[[ RECORDS, beginning ]]
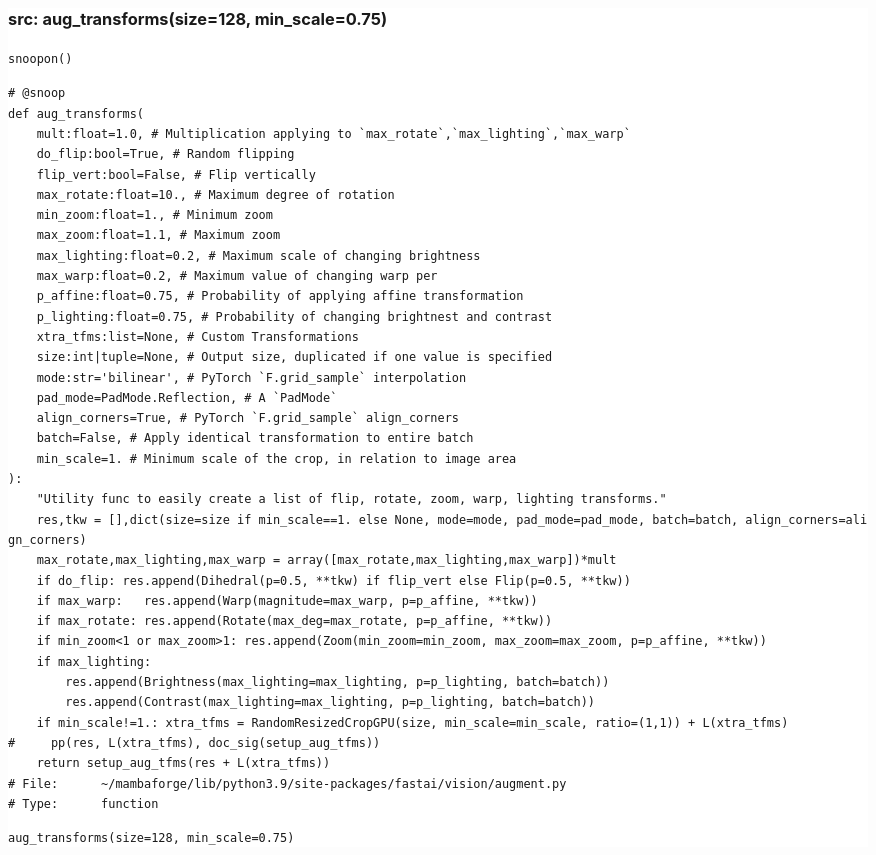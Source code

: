 
### src: aug_transforms(size=128, min_scale=0.75)


```
snoopon()
```


```
# @snoop
def aug_transforms(
    mult:float=1.0, # Multiplication applying to `max_rotate`,`max_lighting`,`max_warp`
    do_flip:bool=True, # Random flipping
    flip_vert:bool=False, # Flip vertically
    max_rotate:float=10., # Maximum degree of rotation
    min_zoom:float=1., # Minimum zoom 
    max_zoom:float=1.1, # Maximum zoom 
    max_lighting:float=0.2, # Maximum scale of changing brightness 
    max_warp:float=0.2, # Maximum value of changing warp per
    p_affine:float=0.75, # Probability of applying affine transformation
    p_lighting:float=0.75, # Probability of changing brightnest and contrast 
    xtra_tfms:list=None, # Custom Transformations
    size:int|tuple=None, # Output size, duplicated if one value is specified
    mode:str='bilinear', # PyTorch `F.grid_sample` interpolation
    pad_mode=PadMode.Reflection, # A `PadMode`
    align_corners=True, # PyTorch `F.grid_sample` align_corners
    batch=False, # Apply identical transformation to entire batch
    min_scale=1. # Minimum scale of the crop, in relation to image area
):
    "Utility func to easily create a list of flip, rotate, zoom, warp, lighting transforms."
    res,tkw = [],dict(size=size if min_scale==1. else None, mode=mode, pad_mode=pad_mode, batch=batch, align_corners=align_corners)
    max_rotate,max_lighting,max_warp = array([max_rotate,max_lighting,max_warp])*mult
    if do_flip: res.append(Dihedral(p=0.5, **tkw) if flip_vert else Flip(p=0.5, **tkw))
    if max_warp:   res.append(Warp(magnitude=max_warp, p=p_affine, **tkw))
    if max_rotate: res.append(Rotate(max_deg=max_rotate, p=p_affine, **tkw))
    if min_zoom<1 or max_zoom>1: res.append(Zoom(min_zoom=min_zoom, max_zoom=max_zoom, p=p_affine, **tkw))
    if max_lighting:
        res.append(Brightness(max_lighting=max_lighting, p=p_lighting, batch=batch))
        res.append(Contrast(max_lighting=max_lighting, p=p_lighting, batch=batch))
    if min_scale!=1.: xtra_tfms = RandomResizedCropGPU(size, min_scale=min_scale, ratio=(1,1)) + L(xtra_tfms)
#     pp(res, L(xtra_tfms), doc_sig(setup_aug_tfms))
    return setup_aug_tfms(res + L(xtra_tfms))
# File:      ~/mambaforge/lib/python3.9/site-packages/fastai/vision/augment.py
# Type:      function
```


```
aug_transforms(size=128, min_scale=0.75)
```
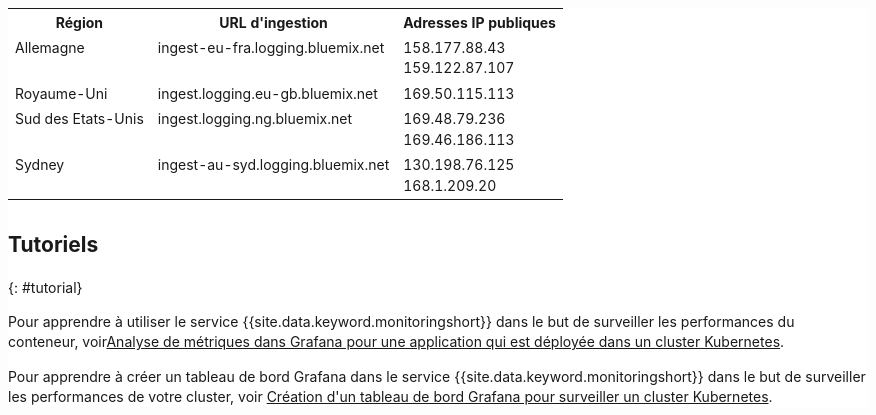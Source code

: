 <table>
  <tr>
    <th>Région</th>
    <th>URL d'ingestion</th>
	<th>Adresses IP publiques</th>
  </tr>
  <tr>
    <td>Allemagne</td>
	<td>ingest-eu-fra.logging.bluemix.net</td>
	<td>158.177.88.43 <br>159.122.87.107</td>
  </tr>
  <tr>
    <td>Royaume-Uni</td>
	<td>ingest.logging.eu-gb.bluemix.net</td>
	<td>169.50.115.113</td>
  </tr>
  <tr>
    <td>Sud des Etats-Unis</td>
	<td>ingest.logging.ng.bluemix.net</td>
	<td>169.48.79.236 <br>169.46.186.113</td>
  </tr>
  <tr>
    <td>Sydney</td>
	<td>ingest-au-syd.logging.bluemix.net</td>
	<td>130.198.76.125 <br>168.1.209.20</td>
  </tr>
</table>


## Tutoriels
{: #tutorial}

Pour apprendre à utiliser le service {{site.data.keyword.monitoringshort}} dans le but de surveiller les performances du conteneur, voir[Analyse de métriques dans Grafana pour une application qui est déployée dans un cluster Kubernetes](/docs/services/cloud-monitoring/tutorials?topic=cloud-monitoring-container_service_metrics#container_service_metrics).

Pour apprendre à créer un tableau de bord Grafana dans le service {{site.data.keyword.monitoringshort}} dans le but de surveiller les performances de votre cluster, voir [Création d'un tableau de bord Grafana pour surveiller un cluster Kubernetes](/docs/services/cloud-monitoring/tutorials?topic=cloud-monitoring-container_grafana_dashboard#container_grafana_dashboard).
[[ RECORDS, end ]]
* [TASK]:
State only the number of lines in these entries that contain "None".

* [TASK RESULT]:
3